El atleta montó en cólera y, aunque no es santo de mi devoción, creo que tiene razón. Se había ganado un puesto en ese campeonato y quiénes somos los demás para negarle una segunda oportunidad a una persona si los reglamentos deportivos así lo sugieren.

El problema del dopaje es que se ha convertido en un cáncer para el deporte. El espectáculo está en entredicho por la legión de tramposos que han poblado las competiciones. Cuando uno ve una exhibición, lo primero que piensa, y a mí me pasa, es si será veraz, si no será una trampa. Si no seremos tan ridículos de emocionarnos con algo, con alguien, que más adelante leeremos que era falso.

Los Juegos Olímpicos parecen haber perdido el poder de atracción que siempre tuvieron y que se acentuó especialmente cuando el español Juan Antonio Samaranch tuvo las riendas.

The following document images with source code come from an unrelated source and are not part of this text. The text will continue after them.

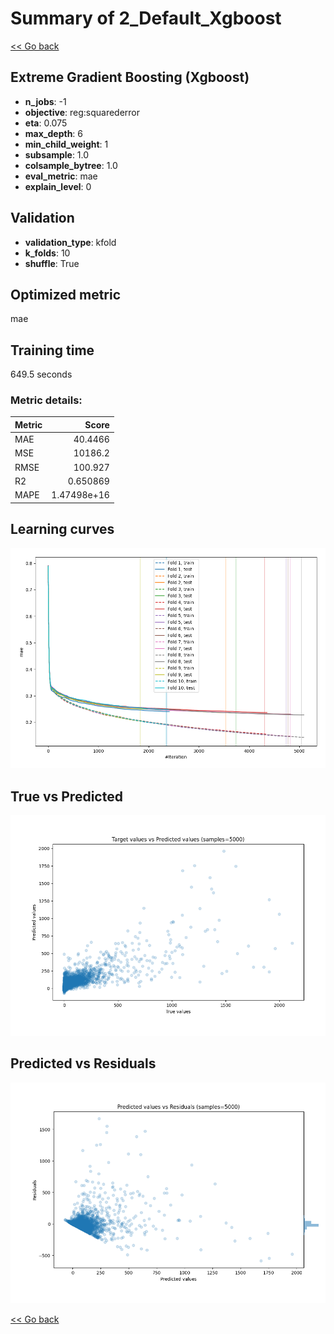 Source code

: # Summary of 2_Default_Xgboost

[<< Go back](../README.md)


## Extreme Gradient Boosting (Xgboost)
- **n_jobs**: -1
- **objective**: reg:squarederror
- **eta**: 0.075
- **max_depth**: 6
- **min_child_weight**: 1
- **subsample**: 1.0
- **colsample_bytree**: 1.0
- **eval_metric**: mae
- **explain_level**: 0

## Validation
 - **validation_type**: kfold
 - **k_folds**: 10
 - **shuffle**: True

## Optimized metric
mae

## Training time

649.5 seconds

### Metric details:
| Metric   |           Score |
|:---------|----------------:|
| MAE      |    40.4466      |
| MSE      | 10186.2         |
| RMSE     |   100.927       |
| R2       |     0.650869    |
| MAPE     |     1.47498e+16 |



## Learning curves
![Learning curves](learning_curves.png)
## True vs Predicted

![True vs Predicted](true_vs_predicted.png)


## Predicted vs Residuals

![Predicted vs Residuals](predicted_vs_residuals.png)



[<< Go back](../README.md)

La credibilidad del deporte está bajo mínimos y por eso yo reclamo más dureza. Mano dura contra los que están cargándose algo tan hermoso y ejemplar como el deporte. Pero tampoco perdamos el juicio. Al tramposo hay que expulsarlo del deporte y punto. No es necesario llevarlo a la hoguera ni lapidarlo en una plaza pública. Del mismo modo que tampoco creo que debamos saltarnos las normas y crear las nuestras propias.

Eso es lo que le pido a Raúl Chapado, flamante presidente de la Rea Federación Española de Atletismo, un dirigente con el que espero que el atletismo retome el vuelo y que devuelva a Valencia el apoyo que ha encontrado aquí con Vicente Añó y Pepe Peiró, muy cerca ambos de su círculo de confianza.